Me parece especialmente acertada la reflexión de Hunter Kozak, joven activista con el que Kirk debatía y que presenció el ataque en directo: “Por mucho que estuviera en desacuerdo con él en todo, había una cosa que nos unía: el deseo de confrontar con quienes no piensan igual. Lo que ha ocurrido es intolerable”. Kirk defendía el derecho a portar armas, se oponía al aborto, criticaba las políticas a favor de personas transgénero y promovía valores conservadores y de libre mercado. Sus opiniones eran polémicas; en ocasiones, comparó el aborto con el Holocausto para ilustrar su postura provida. Pero, independientemente de la controversia, ejercía su derecho a debatir y expresar sus ideas, algo esencial en cualquier democracia. Fue así como fundó su asociación, generando tanto admiración como rechazo con sus debates universitarios. Ellie, una estudiante de 16 años de Brooklyn, decía a la BBC: “Todos mis conocidos estamos horrorizados por el tiroteo del que fue víctima. Nadie debería ser asesinado por expresar sus ideas”.
Kirk no era ni “fascista” ni “nazi”; sino que su verdadero “pecado” fue plantar cara al movimiento woke.
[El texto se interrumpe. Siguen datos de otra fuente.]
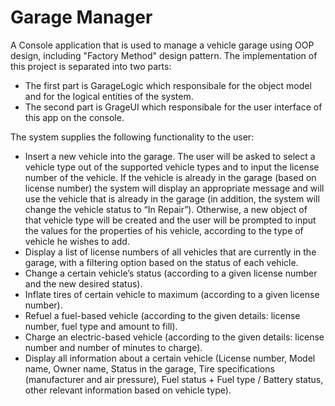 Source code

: # Garage Manager
A Console application that is used to manage a vehicle garage using OOP design, including "Factory Method" design pattern.
The implementation of this project is separated into two parts: 
- The first part is GarageLogic which responsibale for the object model and for the logical entities of the system.
- The second part is GrageUI which responsibale for the user interface of this app on the console.

The system supplies the following functionality to the user:

- Insert a new vehicle into the garage. The user will be asked to select a vehicle type out of the supported vehicle types and to input the license number of the vehicle. If the vehicle is already in the garage (based on license number) the system will display an appropriate message and will use the vehicle that is already in the garage (in addition, the system will change the vehicle status to “In Repair”). Otherwise, a new object of that vehicle type will be created and the user will be prompted to input the values for the properties of his vehicle, according to the type of vehicle he wishes to add.
- Display a list of license numbers of all vehicles that are currently in the garage, with a filtering option based on the status of each vehicle.
- Change a certain vehicle’s status (according to a given license number and the new desired status).
- Inflate tires of certain vehicle to maximum (according to a given license number).
- Refuel a fuel-based vehicle (according to the given details: license number, fuel type and amount to fill).
- Charge an electric-based vehicle (according to the given details: license number and number of minutes to charge).
- Display all information about a certain vehicle (License number, Model name, Owner name, Status in the garage, Tire specifications (manufacturer and air pressure), Fuel status + Fuel type / Battery status, other relevant information based on vehicle type).
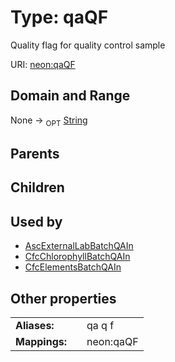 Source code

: 
# Type: qaQF


Quality flag for quality control sample

URI: [neon:qaQF](https://data.neonscience.org/qaQF)


## Domain and Range

None ->  <sub>OPT</sub> [String](types/String.md)

## Parents


## Children


## Used by

 * [AscExternalLabBatchQAIn](AscExternalLabBatchQAIn.md)
 * [CfcChlorophyllBatchQAIn](CfcChlorophyllBatchQAIn.md)
 * [CfcElementsBatchQAIn](CfcElementsBatchQAIn.md)

## Other properties

|  |  |  |
| --- | --- | --- |
| **Aliases:** | | qa q f |
| **Mappings:** | | neon:qaQF |

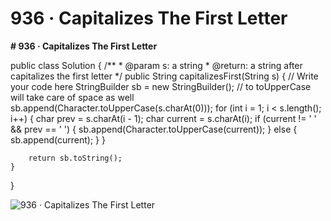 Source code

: # 936 · Capitalizes The First Letter

**# 936 · Capitalizes The First Letter**

public class Solution {
    /**
     * @param s: a string
     * @return: a string after capitalizes the first letter
     */
    public String capitalizesFirst(String s) {
        // Write your code here
        StringBuilder sb = new StringBuilder();
        // to toUpperCase will take care of space as well
        sb.append(Character.toUpperCase(s.charAt(0)));
        for (int i = 1; i < s.length(); i++) {
            char prev = s.charAt(i - 1);
            char current = s.charAt(i);
            if (current != ' ' && prev == ' ') {
                sb.append(Character.toUpperCase(current));
            } else {
                sb.append(current);
            }
        }

        return sb.toString();
    }
}

![936 · Capitalizes The First Letter](images/936%20·%20Capitalizes%20The%20First%20Letter.png)

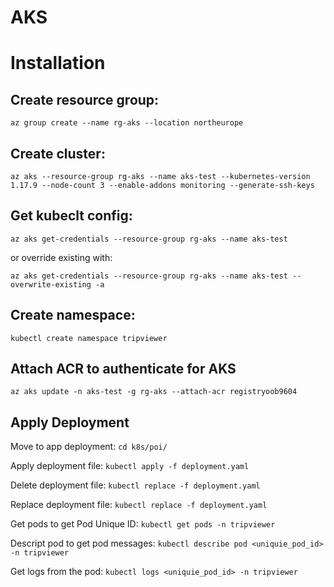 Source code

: #  AKS

# Installation
## Create resource group:
`az group create --name rg-aks --location northeurope`

## Create cluster:
`az aks --resource-group rg-aks --name aks-test --kubernetes-version 1.17.9 --node-count 3 --enable-addons monitoring --generate-ssh-keys`

## Get kubeclt config:
`az aks get-credentials --resource-group rg-aks --name aks-test `

or override existing with:

`az aks get-credentials --resource-group rg-aks --name aks-test --overwrite-existing -a`

## Create namespace:

`kubectl create namespace tripviewer`

## Attach ACR to authenticate for AKS

`az aks update -n aks-test -g rg-aks --attach-acr registryoob9604`

## Apply Deployment

Move to app deployment: `cd k8s/poi/`

Apply deployment file: `kubectl apply -f deployment.yaml`

Delete deployment file: `kubectl replace -f deployment.yaml`

Replace deployment file: `kubectl replace -f deployment.yaml`

Get pods to get Pod Unique ID: `kubectl get pods -n tripviewer`

Descript pod to get pod messages: `kubectl describe pod <uniquie_pod_id> -n tripviewer`

Get logs from the pod: `kubectl logs <uniquie_pod_id> -n tripviewer`

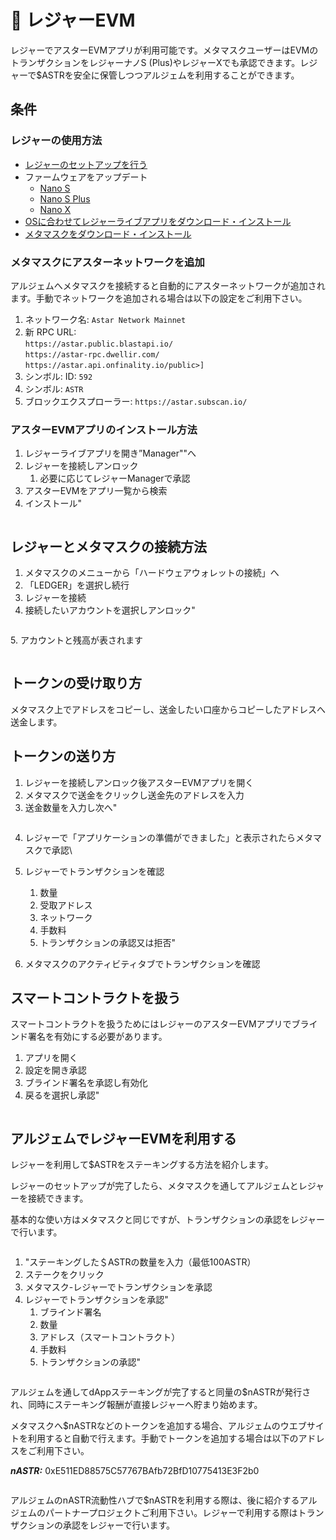 # 🔑 レジャーEVM

レジャーでアスターEVMアプリが利用可能です。メタマスクユーザーはEVMのトランザクションをレジャーナノS (Plus)やレジャーXでも承認できます。レジャーで$ASTRを安全に保管しつつアルジェムを利用することができます。

## 条件

### レジャーの使用方法

* [レジャーのセットアップを行う](https://support.ledger.com/hc/en-us/articles/360000613793?docs=true)
* ファームウェアをアップデート
  * [Nano S](https://support.ledger.com/hc/en-us/articles/360002731113?docs=true)
  * [Nano S Plus](https://support.ledger.com/hc/en-us/articles/4445777839901?docs=true)
  * [Nano X](https://support.ledger.com/hc/en-us/articles/360013349800?docs=true)
* [OSに合わせてレジャーライブアプリをダウンロード・インストール](https://support.ledger.com/hc/en-us/articles/4404389606417-Download-and-install-Ledger-Live?docs=true)
* [メタマスクをダウンロード・インストール](https://metamask.io/download/)

### メタマスクにアスターネットワークを追加

アルジェムへメタマスクを接続すると自動的にアスターネットワークが追加されます。手動でネットワークを追加される場合は以下の設定をご利用下さい。

1. ネットワーク名: `Astar Network Mainnet`
2. 新 RPC URL: \
   `https://astar.public.blastapi.io/`\
   `https://astar-rpc.dwellir.com/`\
   `https://astar.api.onfinality.io/public>]`
3. シンボル: ID: `592`
4. シンボル: `ASTR`
5. ブロックエクスプローラー: `https://astar.subscan.io/`

### アスターEVMアプリのインストール方法

1. レジャーライブアプリを開き”Manager""へ&#x20;
2. レジャーを接続しアンロック&#x20;
   1. 必要に応じてレジャーManagerで承認&#x20;
3. アスターEVMをアプリ一覧から検索&#x20;
4. インストール"

<figure><img src="../../.gitbook/assets/B (1).png" alt=""><figcaption></figcaption></figure>

## レジャーとメタマスクの接続方法

1. メタマスクのメニューから「ハードウェアウォレットの接続」へ&#x20;
2. 「LEDGER」を選択し続行&#x20;
3. レジャーを接続&#x20;
4. 接続したいアカウントを選択しアンロック"

<figure><img src="../../.gitbook/assets/Ad.png" alt=""><figcaption></figcaption></figure>

5\. アカウントと残高が表されます

<figure><img src="../../.gitbook/assets/C (2).png" alt=""><figcaption></figcaption></figure>

## トークンの受け取り方

メタマスク上でアドレスをコピーし、送金したい口座からコピーしたアドレスへ送金します。

## トークンの送り方

1. レジャーを接続しアンロック後アスターEVMアプリを開く&#x20;
2. メタマスクで送金をクリックし送金先のアドレスを入力&#x20;
3. 送金数量を入力し次へ"

<figure><img src="../../.gitbook/assets/D (2).png" alt=""><figcaption></figcaption></figure>

4. &#x20;レジャーで「アプリケーションの準備ができました」と表示されたらメタマスクで承認\

5.  レジャーでトランザクションを確認&#x20;

    1. &#x20;数量&#x20;
    2. 受取アドレス&#x20;
    3. ネットワーク&#x20;
    4. 手数料&#x20;
    5. トランザクションの承認又は拒否"


6. メタマスクのアクティビティタブでトランザクションを確認

## スマートコントラクトを扱う

スマートコントラクトを扱うためにはレジャーのアスターEVMアプリでブラインド署名を有効にする必要があります。

1. アプリを開く&#x20;
2. &#x20;設定を開き承認&#x20;
3. ブラインド署名を承認し有効化&#x20;
4. 戻るを選択し承認"

<figure><img src="../../.gitbook/assets/E.png" alt=""><figcaption></figcaption></figure>

## アルジェムでレジャーEVMを利用する

レジャーを利用して$ASTRをステーキングする方法を紹介します。

レジャーのセットアップが完了したら、メタマスクを通してアルジェムとレジャーを接続できます。

基本的な使い方はメタマスクと同じですが、トランザクションの承認をレジャーで行います。

<figure><img src="../../.gitbook/assets/Fb.png" alt=""><figcaption></figcaption></figure>

1. "ステーキングした＄ASTRの数量を入力（最低100ASTR）&#x20;
2. ステークをクリック&#x20;
3. メタマスク-レジャーでトランザクションを承認&#x20;
4. レジャーでトランザクションを承認"
   1. ブラインド署名&#x20;
   2. 数量&#x20;
   3. アドレス（スマートコントラクト）&#x20;
   4. 手数料&#x20;
   5. トランザクションの承認"

<figure><img src="../../.gitbook/assets/G.png" alt=""><figcaption></figcaption></figure>

アルジェムを通してdAppステーキングが完了すると同量の$nASTRが発行され、同時にステーキング報酬が直接レジャーへ貯まり始めます。

メタマスクへ$nASTRなどのトークンを追加する場合、アルジェムのウエブサイトを利用すると自動で行えます。手動でトークンを追加する場合は以下のアドレスをご利用下さい。

_**nASTR:**_ 0xE511ED88575C57767BAfb72BfD10775413E3F2b0

<figure><img src="../../.gitbook/assets/H.png" alt=""><figcaption></figcaption></figure>

アルジェムのnASTR流動性ハブで$nASTRを利用する際は、後に紹介するアルジェムのパートナープロジェクトご利用下さい。レジャーで利用する際はトランザクションの承認をレジャーで行います。
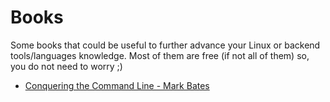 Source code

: # Books

Some books that could be useful to further advance your Linux or backend tools/languages knowledge. Most of them are free (if not all of them) so, you do not need to worry ;)

- [Conquering the Command Line - Mark Bates](http://conqueringthecommandline.com/) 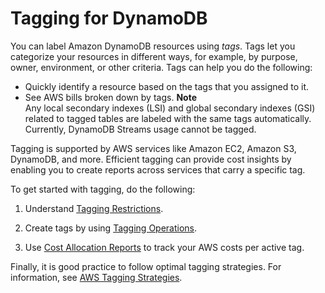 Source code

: # Tagging for DynamoDB<a name="Tagging"></a>

 You can label Amazon DynamoDB resources using *tags*\. Tags let you categorize your resources in different ways, for example, by purpose, owner, environment, or other criteria\. Tags can help you do the following: 
+  Quickly identify a resource based on the tags that you assigned to it\. 
+  See AWS bills broken down by tags\. 
**Note**  
 Any local secondary indexes \(LSI\) and global secondary indexes \(GSI\) related to tagged tables are labeled with the same tags automatically\. Currently, DynamoDB Streams usage cannot be tagged\. 

 Tagging is supported by AWS services like Amazon EC2, Amazon S3, DynamoDB, and more\. Efficient tagging can provide cost insights by enabling you to create reports across services that carry a specific tag\. 

 To get started with tagging, do the following: 

1.  Understand [Tagging Restrictions](TaggingRestrictions.md)\. 

1.  Create tags by using [Tagging Operations](Tagging.Operations.md)\. 

1.  Use [Cost Allocation Reports](CostAllocationReports.md) to track your AWS costs per active tag\. 

 Finally, it is good practice to follow optimal tagging strategies\. For information, see [AWS Tagging Strategies](https://d0.awsstatic.com/aws-answers/AWS_Tagging_Strategies.pdf)\.  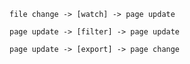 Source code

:     file change -> [watch] -> page update
    
    page update -> [filter] -> page update
    
    page update -> [export] -> page change
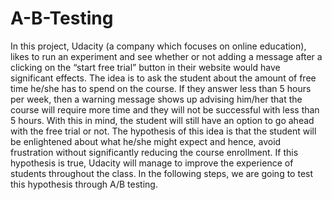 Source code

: # A-B-Testing
In this project, Udacity (a company which focuses on online education), likes to run an experiment and see whether or not adding a message after a clicking on the “start free trial” button in their website would have significant effects. The idea is to ask the student about the amount of free time he/she has to spend on the course. If they answer less than 5 hours per week, then a warning message shows up advising him/her that the course will require more time and they will not be successful with less than 5 hours. With this in mind, the student will still have an option to go ahead with the free trial or not. The hypothesis of this idea is that the student will be enlightened about what he/she might expect and hence, avoid frustration without significantly reducing the course enrollment. If this hypothesis is true, Udacity will manage to improve the experience of students throughout the class. In the following steps, we are going to test this hypothesis through A/B testing.
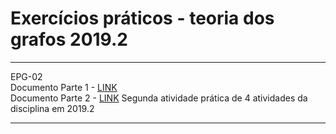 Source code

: # Exercícios práticos - teoria dos grafos 2019.2

***
EPG-02</br>
Documento Parte 1 - [LINK](https://docs.google.com/document/d/1mYLRim39kyIWhmLARMJGcse3oD-4tJuCScJ4j3MQGn8/edit)<br/>
Documento Parte 2 - [LINK](https://docs.google.com/document/d/1yMQiMIyArdD8Wds01HYROlHlX1_iryKppgUjvyZzOXw/edit)
Segunda atividade prática de 4 atividades da disciplina em 2019.2
***
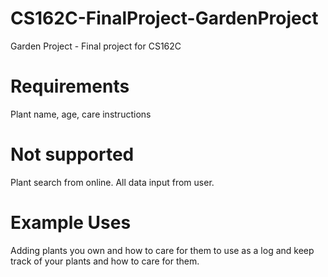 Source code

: # CS162C-FinalProject-GardenProject
Garden Project - Final project for CS162C

# Requirements
Plant name, age, care instructions

# Not supported
Plant search from online. All data input from user.

# Example Uses
Adding plants you own and how to care for them to use as a log and keep track of your plants and how to care
for them.


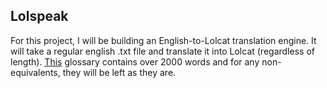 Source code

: ## Lolspeak

For this project, I will be building an English-to-Lolcat translation engine. It will take a regular english .txt file and translate it into Lolcat (regardless of length). [This](https://raw.githubusercontent.com/normansimonr/Dumb-Cogs/master/lolz/data/tranzlashun.json) glossary contains over 2000 words and for any non-equivalents, they will be left as they are.  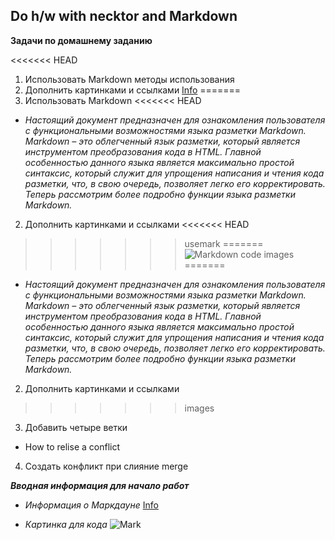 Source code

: ## Do h/w with necktor and Markdown

**Задачи по домашнему заданию**

<<<<<<< HEAD
1. Использовать Markdown методы использования
2. Дополнить картинками и ссылками [Info](https://ru.wikipedia.org/wiki/Markdown)
=======
1. Использовать Markdown
<<<<<<< HEAD
* *Настоящий документ предназначен для ознакомления пользователя с функциональными возможностями языка разметки Markdown. Markdown – это облегченный язык разметки, который является инструментом преобразования кода в HTML. Главной особенностью данного языка является максимально простой синтаксис, который служит для упрощения написания и чтения кода разметки, что, в свою очередь, позволяет легко его корректировать. Теперь рассмотрим более подробно функции языка разметки Markdown.*

2. Дополнить картинками и ссылками
<<<<<<< HEAD
>>>>>>> usemark
=======
![Markdown code](https://geekytheory.com/content/images/2014/03/markdown_inte-1024x630.png)
>>>>>>> images
=======
* *Настоящий документ предназначен для ознакомления пользователя с функциональными возможностями языка разметки Markdown. Markdown – это облегченный язык разметки, который является инструментом преобразования кода в HTML. Главной особенностью данного языка является максимально простой синтаксис, который служит для упрощения написания и чтения кода 
разметки, что, в свою очередь, позволяет легко его корректировать. Теперь рассмотрим более подробно функции языка разметки Markdown.*

2. Дополнить картинками и ссылками
>>>>>>> images
3. Добавить четыре ветки
* How to relise a conflict
4. Создать конфликт при слияние merge

_**Вводная информация для начало работ**_

* *Информация о Маркдауне*
[Info](https://ru.wikipedia.org/wiki/Markdown)

* *Картинка для кода*
![Mark](imag.jpeg)
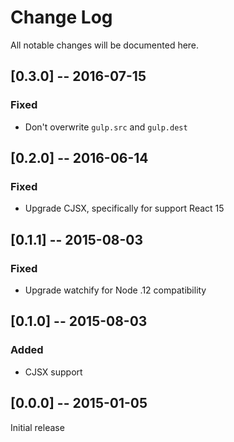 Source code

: # Change Log

All notable changes will be documented here. 

## [0.3.0] -- 2016-07-15

### Fixed
- Don't overwrite `gulp.src` and `gulp.dest`

## [0.2.0] -- 2016-06-14

### Fixed 
- Upgrade CJSX, specifically for support React 15

## [0.1.1] -- 2015-08-03

### Fixed
- Upgrade watchify for Node .12 compatibility

## [0.1.0] -- 2015-08-03

### Added
- CJSX support 

## [0.0.0] -- 2015-01-05

Initial release
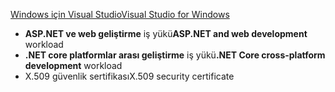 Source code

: [<span data-ttu-id="adce7-101">Windows için Visual Studio</span><span class="sxs-lookup"><span data-stu-id="adce7-101">Visual Studio for Windows</span></span>](https://www.microsoft.com/net/download/windows)
* <span data-ttu-id="adce7-102">**ASP.NET ve web geliştirme** iş yükü</span><span class="sxs-lookup"><span data-stu-id="adce7-102">**ASP.NET and web development** workload</span></span>
* <span data-ttu-id="adce7-103">**.NET core platformlar arası geliştirme** iş yükü</span><span class="sxs-lookup"><span data-stu-id="adce7-103">**.NET Core cross-platform development** workload</span></span>
* <span data-ttu-id="adce7-104">X.509 güvenlik sertifikası</span><span class="sxs-lookup"><span data-stu-id="adce7-104">X.509 security certificate</span></span>
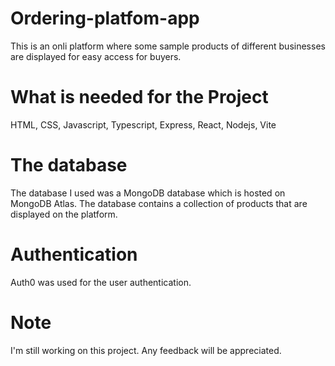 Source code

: # Ordering-platfom-app
This is an onli platform where some sample products of different businesses are displayed for easy access for buyers. 

# What is needed for the Project
HTML, CSS, Javascript, Typescript, Express, React, Nodejs, Vite

# The database
The database I used was a MongoDB database which is hosted on MongoDB Atlas. The database contains a collection of products that are displayed on the platform. 

# Authentication
Auth0 was used for the user authentication.

# Note
I'm still working on this project. Any feedback will be appreciated.








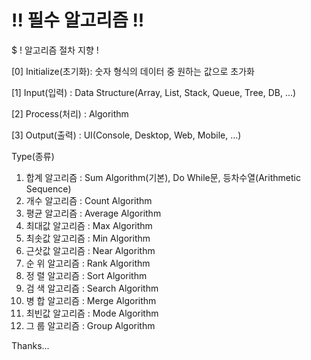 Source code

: # !! 필수 알고리즘 !!

$ ! 알고리즘 절차 지향 !

[0] Initialize(초기화): 숫자 형식의 데이터 중 원하는 값으로 초가화

[1] Input(입력) : Data Structure(Array, List, Stack, Queue, Tree, DB, ...)

[2] Process(처리) : Algorithm

[3] Output(출력) : UI(Console, Desktop, Web, Mobile, ...)

Type(종류)

01. 합계 알고리즘 : Sum Algorithm(기본), Do While문, 등차수열(Arithmetic Sequence)
02. 개수 알고리즘 : Count Algorithm
03. 평균 알고리즘 : Average Algorithm
04. 최대값 알고리즘 : Max Algorithm
05. 최솟값 알고리즘 : Min Algorithm
06. 근삿값 알고리즘 : Near Algorithm
07. 순 위 알고리즘 : Rank Algorithm
08. 정 렬 알고리즘 : Sort Algorithm
09. 검 색 알고리즘 : Search Algorithm
10. 병 합 알고리즘 : Merge Algorithm
11. 최빈값 알고리즘 : Mode Algorithm
12. 그 룹 알고리즘 : Group Algorithm

Thanks...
En España, la violencia política ya es palpable: políticos de derechas que visitan universidades públicas se enfrentan a gritos, insultos y boicots, y casi por suerte no son agredidos físicamente. En lugar de condena, surgen matices, excusas y explicaciones que intentan culpar a la víctima. Imaginemos que un activista de izquierdas hubiera sido asesinado en un acto público: los medios hablarían de “odio de la derecha”, del “clima irrespirable” y de la amenaza fascista. La condena sería inmediata y unánime. Pero cuando la víctima es de derechas, el relato cambia: se relativiza, se maquilla y, en ocasiones, se culpa a la propia víctima.
La violencia política solo merece condena firme cuando afecta a unos, y se minimiza cuando afecta a otros. La muerte de Charlie Kirk debería recordarnos que toda vida política es igualmente valiosa y que la democracia requiere respeto universal, incluso hacia quienes pensamos que sus ideas son equivocadas u ofensivas.O, por lo menos, como decía el filósofo José Antonio Marina: “Lo que es respetable es el derecho a exponer tu opinión sin que haya una inquisición”.
¿Estamos dispuestos a aceptar que haya muertes políticas de “primera” y de “segunda”? ¿Vale más la vida de un activista progresista que la de uno conservador? Si la respuesta es no, debemos actuar con coherencia: condenar con la misma fuerza toda violencia política, sin importar la ideología de la víctima. También es cierto que han existido episodios en los que la derecha tampoco ha dado ejemplo: casos que demuestran que el fanatismo no entiende de colores políticos. Precisamente por eso debemos armarnos de conciencia y luchar por un objetivo común: que no haya violencia política, venga de donde venga. La política, en su esencia, está para sostener y mejorar a la sociedad; condenar de antemano a otras ideologías es también condenar las posibles mejoras que puedan aportar.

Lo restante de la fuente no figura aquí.